RECORDS TO PROCESS –
= = =

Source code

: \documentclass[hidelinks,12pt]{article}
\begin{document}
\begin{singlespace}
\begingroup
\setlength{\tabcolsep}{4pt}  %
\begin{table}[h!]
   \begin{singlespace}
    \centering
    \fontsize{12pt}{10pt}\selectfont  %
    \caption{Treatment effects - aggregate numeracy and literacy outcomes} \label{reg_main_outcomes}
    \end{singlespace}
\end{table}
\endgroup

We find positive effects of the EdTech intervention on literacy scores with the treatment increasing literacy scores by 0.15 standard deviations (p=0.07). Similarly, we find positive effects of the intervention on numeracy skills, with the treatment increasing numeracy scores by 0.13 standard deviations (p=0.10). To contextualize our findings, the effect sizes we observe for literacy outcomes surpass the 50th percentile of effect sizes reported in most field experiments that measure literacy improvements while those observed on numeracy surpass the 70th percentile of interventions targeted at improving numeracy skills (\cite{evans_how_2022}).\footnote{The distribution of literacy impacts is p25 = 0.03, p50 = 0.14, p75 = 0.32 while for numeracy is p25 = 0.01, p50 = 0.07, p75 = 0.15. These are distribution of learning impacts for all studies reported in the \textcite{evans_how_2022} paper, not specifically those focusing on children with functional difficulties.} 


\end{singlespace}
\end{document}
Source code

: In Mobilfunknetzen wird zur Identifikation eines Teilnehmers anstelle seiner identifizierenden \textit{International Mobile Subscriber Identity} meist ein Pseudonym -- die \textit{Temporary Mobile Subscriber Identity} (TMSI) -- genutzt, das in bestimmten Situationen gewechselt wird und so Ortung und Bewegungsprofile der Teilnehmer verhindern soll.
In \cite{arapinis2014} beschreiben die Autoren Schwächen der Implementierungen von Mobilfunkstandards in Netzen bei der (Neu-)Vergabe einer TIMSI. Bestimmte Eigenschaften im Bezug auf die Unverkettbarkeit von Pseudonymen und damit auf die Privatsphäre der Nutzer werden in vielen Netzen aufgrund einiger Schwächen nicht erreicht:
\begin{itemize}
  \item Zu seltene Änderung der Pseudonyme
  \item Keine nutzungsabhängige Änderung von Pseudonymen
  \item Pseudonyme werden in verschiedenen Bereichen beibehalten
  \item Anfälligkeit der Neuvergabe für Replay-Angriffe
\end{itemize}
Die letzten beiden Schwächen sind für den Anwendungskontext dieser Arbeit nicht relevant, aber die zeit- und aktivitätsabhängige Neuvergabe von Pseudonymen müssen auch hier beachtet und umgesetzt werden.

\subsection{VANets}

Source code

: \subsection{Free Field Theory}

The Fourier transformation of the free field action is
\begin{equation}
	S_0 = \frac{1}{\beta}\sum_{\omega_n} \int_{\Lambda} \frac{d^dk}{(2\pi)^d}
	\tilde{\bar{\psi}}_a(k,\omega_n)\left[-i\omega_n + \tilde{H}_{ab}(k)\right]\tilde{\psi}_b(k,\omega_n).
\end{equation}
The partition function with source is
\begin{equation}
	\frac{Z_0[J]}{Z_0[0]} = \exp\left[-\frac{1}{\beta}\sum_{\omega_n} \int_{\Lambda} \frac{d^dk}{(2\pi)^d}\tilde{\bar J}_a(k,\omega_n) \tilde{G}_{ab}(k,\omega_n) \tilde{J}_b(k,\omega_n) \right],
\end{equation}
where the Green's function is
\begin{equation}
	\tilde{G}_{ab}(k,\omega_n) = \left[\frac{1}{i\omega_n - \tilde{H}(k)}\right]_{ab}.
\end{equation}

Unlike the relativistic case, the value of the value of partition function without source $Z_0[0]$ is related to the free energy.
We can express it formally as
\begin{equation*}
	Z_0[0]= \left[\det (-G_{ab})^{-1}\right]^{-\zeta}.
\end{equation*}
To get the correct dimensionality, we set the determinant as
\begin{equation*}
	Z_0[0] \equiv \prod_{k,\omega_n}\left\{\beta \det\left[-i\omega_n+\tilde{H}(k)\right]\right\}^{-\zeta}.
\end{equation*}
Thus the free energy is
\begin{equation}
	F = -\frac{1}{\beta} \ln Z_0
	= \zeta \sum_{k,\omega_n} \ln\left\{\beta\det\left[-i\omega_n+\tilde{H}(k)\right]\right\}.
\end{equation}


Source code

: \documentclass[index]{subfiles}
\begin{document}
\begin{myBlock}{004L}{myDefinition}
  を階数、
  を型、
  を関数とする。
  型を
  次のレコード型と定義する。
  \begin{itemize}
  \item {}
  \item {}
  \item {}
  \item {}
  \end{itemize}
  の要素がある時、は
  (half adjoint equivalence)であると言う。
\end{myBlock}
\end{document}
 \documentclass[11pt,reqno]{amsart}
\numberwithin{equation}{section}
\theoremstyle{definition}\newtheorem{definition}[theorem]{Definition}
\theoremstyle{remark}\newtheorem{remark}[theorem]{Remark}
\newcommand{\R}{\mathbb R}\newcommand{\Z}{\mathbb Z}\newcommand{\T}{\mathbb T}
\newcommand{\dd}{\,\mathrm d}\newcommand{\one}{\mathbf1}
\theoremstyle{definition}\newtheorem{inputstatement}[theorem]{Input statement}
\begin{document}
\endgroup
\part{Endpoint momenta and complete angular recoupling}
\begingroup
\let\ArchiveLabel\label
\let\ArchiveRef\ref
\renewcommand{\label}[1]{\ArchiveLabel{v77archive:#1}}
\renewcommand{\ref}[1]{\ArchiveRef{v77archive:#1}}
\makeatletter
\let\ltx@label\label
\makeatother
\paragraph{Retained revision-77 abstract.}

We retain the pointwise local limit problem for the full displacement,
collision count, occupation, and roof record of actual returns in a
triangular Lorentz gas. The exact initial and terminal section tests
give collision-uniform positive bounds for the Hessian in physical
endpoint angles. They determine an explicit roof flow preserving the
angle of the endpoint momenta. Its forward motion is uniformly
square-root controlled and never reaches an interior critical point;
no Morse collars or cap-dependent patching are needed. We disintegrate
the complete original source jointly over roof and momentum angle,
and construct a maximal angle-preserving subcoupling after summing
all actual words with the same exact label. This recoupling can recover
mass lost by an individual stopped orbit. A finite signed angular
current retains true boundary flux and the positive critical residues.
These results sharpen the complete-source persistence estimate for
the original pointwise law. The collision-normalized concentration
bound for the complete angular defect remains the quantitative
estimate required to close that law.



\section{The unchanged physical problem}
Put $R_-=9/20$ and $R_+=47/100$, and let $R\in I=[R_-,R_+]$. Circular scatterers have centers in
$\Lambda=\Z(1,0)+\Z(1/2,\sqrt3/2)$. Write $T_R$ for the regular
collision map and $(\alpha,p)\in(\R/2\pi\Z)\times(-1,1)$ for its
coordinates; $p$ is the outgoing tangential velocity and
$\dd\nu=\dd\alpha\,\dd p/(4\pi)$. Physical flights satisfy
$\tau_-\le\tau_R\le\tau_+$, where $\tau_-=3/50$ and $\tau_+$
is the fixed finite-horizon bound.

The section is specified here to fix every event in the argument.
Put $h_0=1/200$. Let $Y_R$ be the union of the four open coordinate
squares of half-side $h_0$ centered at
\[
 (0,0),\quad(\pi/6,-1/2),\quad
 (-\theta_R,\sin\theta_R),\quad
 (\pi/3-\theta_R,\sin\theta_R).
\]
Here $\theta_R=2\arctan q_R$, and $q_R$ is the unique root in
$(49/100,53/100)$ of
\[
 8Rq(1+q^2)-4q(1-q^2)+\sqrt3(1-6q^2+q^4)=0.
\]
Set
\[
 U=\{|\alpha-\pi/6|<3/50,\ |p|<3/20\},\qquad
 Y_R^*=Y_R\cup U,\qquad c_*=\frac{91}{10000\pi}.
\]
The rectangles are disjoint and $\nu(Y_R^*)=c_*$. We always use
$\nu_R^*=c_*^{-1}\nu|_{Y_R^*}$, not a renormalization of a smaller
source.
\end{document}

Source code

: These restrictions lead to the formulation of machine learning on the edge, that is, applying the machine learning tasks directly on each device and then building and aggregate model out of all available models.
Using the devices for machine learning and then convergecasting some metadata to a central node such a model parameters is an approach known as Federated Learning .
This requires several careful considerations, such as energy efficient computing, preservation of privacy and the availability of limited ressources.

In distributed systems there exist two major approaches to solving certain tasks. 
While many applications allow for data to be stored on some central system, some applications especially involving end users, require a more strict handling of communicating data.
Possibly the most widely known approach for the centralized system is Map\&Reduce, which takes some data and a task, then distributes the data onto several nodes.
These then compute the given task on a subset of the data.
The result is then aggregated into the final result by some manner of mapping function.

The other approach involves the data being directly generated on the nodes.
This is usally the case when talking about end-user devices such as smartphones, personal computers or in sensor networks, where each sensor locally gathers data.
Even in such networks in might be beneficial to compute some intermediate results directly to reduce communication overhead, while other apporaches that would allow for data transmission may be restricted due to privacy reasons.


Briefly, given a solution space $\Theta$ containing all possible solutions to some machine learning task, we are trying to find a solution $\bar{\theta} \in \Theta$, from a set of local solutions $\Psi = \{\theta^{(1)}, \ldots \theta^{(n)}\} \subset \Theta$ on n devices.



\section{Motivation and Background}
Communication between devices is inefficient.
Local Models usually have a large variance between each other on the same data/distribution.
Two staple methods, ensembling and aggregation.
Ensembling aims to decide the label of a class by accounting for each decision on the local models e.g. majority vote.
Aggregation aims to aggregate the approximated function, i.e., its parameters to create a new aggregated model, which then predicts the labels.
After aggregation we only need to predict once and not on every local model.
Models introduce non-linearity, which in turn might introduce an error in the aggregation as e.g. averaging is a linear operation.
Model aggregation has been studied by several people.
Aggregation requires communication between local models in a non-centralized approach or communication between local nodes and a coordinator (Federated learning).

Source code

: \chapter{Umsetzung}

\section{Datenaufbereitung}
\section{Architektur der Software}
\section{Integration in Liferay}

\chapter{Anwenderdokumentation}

= = =

WHAT NEEDS TO BE DONE – If a line above holds the string "Neuvergabe", count it; give the final total as the only output.

ANSWER BOX – 2